*WORK ITEM*
Wherever a picture sits, omit it. Output the rest of the listing exactly.

*DATA FOR THIS EXERCISE*
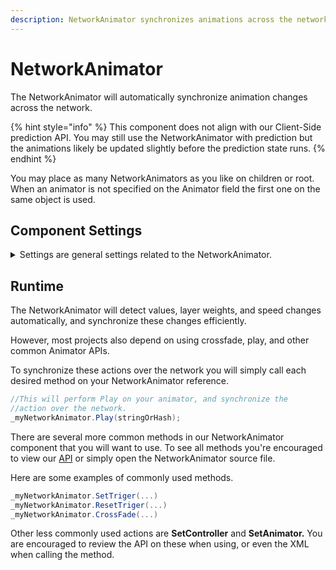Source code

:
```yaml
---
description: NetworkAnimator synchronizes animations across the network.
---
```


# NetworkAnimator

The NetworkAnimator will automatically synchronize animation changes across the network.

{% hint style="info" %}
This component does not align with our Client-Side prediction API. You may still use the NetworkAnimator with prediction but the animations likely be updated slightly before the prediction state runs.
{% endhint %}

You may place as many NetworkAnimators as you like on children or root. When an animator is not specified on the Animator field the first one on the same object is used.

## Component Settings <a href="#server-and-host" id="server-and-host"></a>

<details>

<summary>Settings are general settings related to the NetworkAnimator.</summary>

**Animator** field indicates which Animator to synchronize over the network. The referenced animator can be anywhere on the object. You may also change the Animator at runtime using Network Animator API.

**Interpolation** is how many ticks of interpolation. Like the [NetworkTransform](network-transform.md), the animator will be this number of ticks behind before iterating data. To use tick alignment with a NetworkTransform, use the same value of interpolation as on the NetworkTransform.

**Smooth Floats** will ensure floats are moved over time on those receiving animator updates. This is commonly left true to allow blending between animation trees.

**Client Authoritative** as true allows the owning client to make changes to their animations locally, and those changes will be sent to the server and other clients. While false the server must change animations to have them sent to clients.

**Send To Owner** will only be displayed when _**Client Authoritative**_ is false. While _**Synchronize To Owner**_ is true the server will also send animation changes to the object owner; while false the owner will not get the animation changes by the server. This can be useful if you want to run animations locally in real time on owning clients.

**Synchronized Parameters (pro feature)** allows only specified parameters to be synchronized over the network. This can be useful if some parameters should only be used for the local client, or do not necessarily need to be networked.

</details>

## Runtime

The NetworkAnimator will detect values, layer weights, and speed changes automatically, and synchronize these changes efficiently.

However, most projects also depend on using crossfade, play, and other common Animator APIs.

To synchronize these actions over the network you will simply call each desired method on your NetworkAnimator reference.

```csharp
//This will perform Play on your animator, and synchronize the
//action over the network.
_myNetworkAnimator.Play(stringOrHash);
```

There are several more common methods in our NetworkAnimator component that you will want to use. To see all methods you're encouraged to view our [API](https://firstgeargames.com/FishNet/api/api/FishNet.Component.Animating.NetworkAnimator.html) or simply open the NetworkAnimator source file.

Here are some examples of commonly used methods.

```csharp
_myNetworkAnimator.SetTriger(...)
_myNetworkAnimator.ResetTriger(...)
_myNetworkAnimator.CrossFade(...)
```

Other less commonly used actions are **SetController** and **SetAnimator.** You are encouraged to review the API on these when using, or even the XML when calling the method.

*ANSWER SPACE*
Source code

:
```yaml
---
description: NetworkAnimator synchronizes animations across the network.
---
```


# NetworkAnimator

The NetworkAnimator will automatically synchronize animation changes across the network.

{% hint style="info" %}
This component does not align with our Client-Side prediction API. You may still use the NetworkAnimator with prediction but the animations likely be updated slightly before the prediction state runs.
{% endhint %}

You may place as many NetworkAnimators as you like on children or root. When an animator is not specified on the Animator field the first one on the same object is used.

## Component Settings <a href="#server-and-host" id="server-and-host"></a>

<details>

<summary>Settings are general settings related to the NetworkAnimator.</summary>

**Animator** field indicates which Animator to synchronize over the network. The referenced animator can be anywhere on the object. You may also change the Animator at runtime using Network Animator API.

**Interpolation** is how many ticks of interpolation. Like the [NetworkTransform](network-transform.md), the animator will be this number of ticks behind before iterating data. To use tick alignment with a NetworkTransform, use the same value of interpolation as on the NetworkTransform.

**Smooth Floats** will ensure floats are moved over time on those receiving animator updates. This is commonly left true to allow blending between animation trees.

**Client Authoritative** as true allows the owning client to make changes to their animations locally, and those changes will be sent to the server and other clients. While false the server must change animations to have them sent to clients.

**Send To Owner** will only be displayed when _**Client Authoritative**_ is false. While _**Synchronize To Owner**_ is true the server will also send animation changes to the object owner; while false the owner will not get the animation changes by the server. This can be useful if you want to run animations locally in real time on owning clients.

**Synchronized Parameters (pro feature)** allows only specified parameters to be synchronized over the network. This can be useful if some parameters should only be used for the local client, or do not necessarily need to be networked.

</details>

## Runtime

The NetworkAnimator will detect values, layer weights, and speed changes automatically, and synchronize these changes efficiently.

However, most projects also depend on using crossfade, play, and other common Animator APIs.

To synchronize these actions over the network you will simply call each desired method on your NetworkAnimator reference.

```csharp
//This will perform Play on your animator, and synchronize the
//action over the network.
_myNetworkAnimator.Play(stringOrHash);
```

There are several more common methods in our NetworkAnimator component that you will want to use. To see all methods you're encouraged to view our [API](https://firstgeargames.com/FishNet/api/api/FishNet.Component.Animating.NetworkAnimator.html) or simply open the NetworkAnimator source file.

Here are some examples of commonly used methods.

```csharp
_myNetworkAnimator.SetTriger(...)
_myNetworkAnimator.ResetTriger(...)
_myNetworkAnimator.CrossFade(...)
```

Other less commonly used actions are **SetController** and **SetAnimator.** You are encouraged to review the API on these when using, or even the XML when calling the method.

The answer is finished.